### WHAT YOU NEED TO DO
Read the data below. Every line holding the string "Commit" must be copied.

### DATA FOR ANALYSIS
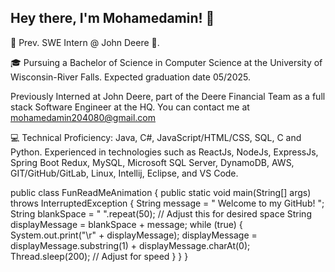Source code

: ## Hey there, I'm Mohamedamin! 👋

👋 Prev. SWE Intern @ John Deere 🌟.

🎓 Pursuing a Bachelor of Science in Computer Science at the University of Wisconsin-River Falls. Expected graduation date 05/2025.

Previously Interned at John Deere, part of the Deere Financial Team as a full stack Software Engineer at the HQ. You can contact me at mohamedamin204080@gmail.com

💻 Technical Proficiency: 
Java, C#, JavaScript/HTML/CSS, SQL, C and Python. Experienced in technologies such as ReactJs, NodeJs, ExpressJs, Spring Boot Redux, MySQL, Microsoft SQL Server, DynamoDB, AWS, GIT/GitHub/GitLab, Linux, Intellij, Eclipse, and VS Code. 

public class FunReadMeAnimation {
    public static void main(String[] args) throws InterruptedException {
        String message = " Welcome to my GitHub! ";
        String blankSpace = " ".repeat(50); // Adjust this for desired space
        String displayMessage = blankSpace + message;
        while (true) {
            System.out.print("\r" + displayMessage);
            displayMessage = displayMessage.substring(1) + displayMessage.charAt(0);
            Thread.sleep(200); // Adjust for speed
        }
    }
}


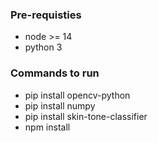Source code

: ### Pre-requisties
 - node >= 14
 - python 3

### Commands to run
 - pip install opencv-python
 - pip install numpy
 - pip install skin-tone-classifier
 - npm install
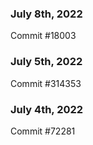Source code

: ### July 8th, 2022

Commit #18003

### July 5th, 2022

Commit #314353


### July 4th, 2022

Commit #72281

--

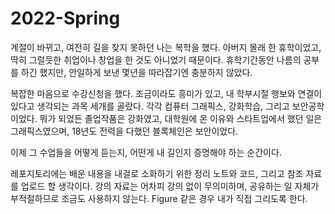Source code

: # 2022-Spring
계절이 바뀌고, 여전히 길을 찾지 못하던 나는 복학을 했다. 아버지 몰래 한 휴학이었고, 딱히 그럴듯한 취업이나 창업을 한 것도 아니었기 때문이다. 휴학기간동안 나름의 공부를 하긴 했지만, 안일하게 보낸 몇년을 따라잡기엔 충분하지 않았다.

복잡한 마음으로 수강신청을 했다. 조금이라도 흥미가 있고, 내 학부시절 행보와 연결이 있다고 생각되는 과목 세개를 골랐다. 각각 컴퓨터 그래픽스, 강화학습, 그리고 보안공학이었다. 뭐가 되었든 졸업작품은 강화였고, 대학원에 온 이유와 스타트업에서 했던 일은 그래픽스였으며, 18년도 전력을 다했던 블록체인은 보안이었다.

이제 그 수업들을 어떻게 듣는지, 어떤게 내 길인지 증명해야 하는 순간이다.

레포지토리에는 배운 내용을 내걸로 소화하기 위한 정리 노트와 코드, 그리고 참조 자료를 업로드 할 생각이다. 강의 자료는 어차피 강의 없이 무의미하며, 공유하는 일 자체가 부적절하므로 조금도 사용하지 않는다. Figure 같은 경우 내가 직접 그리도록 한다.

### REPLY
Commit #18003
Commit #314353
Commit #72281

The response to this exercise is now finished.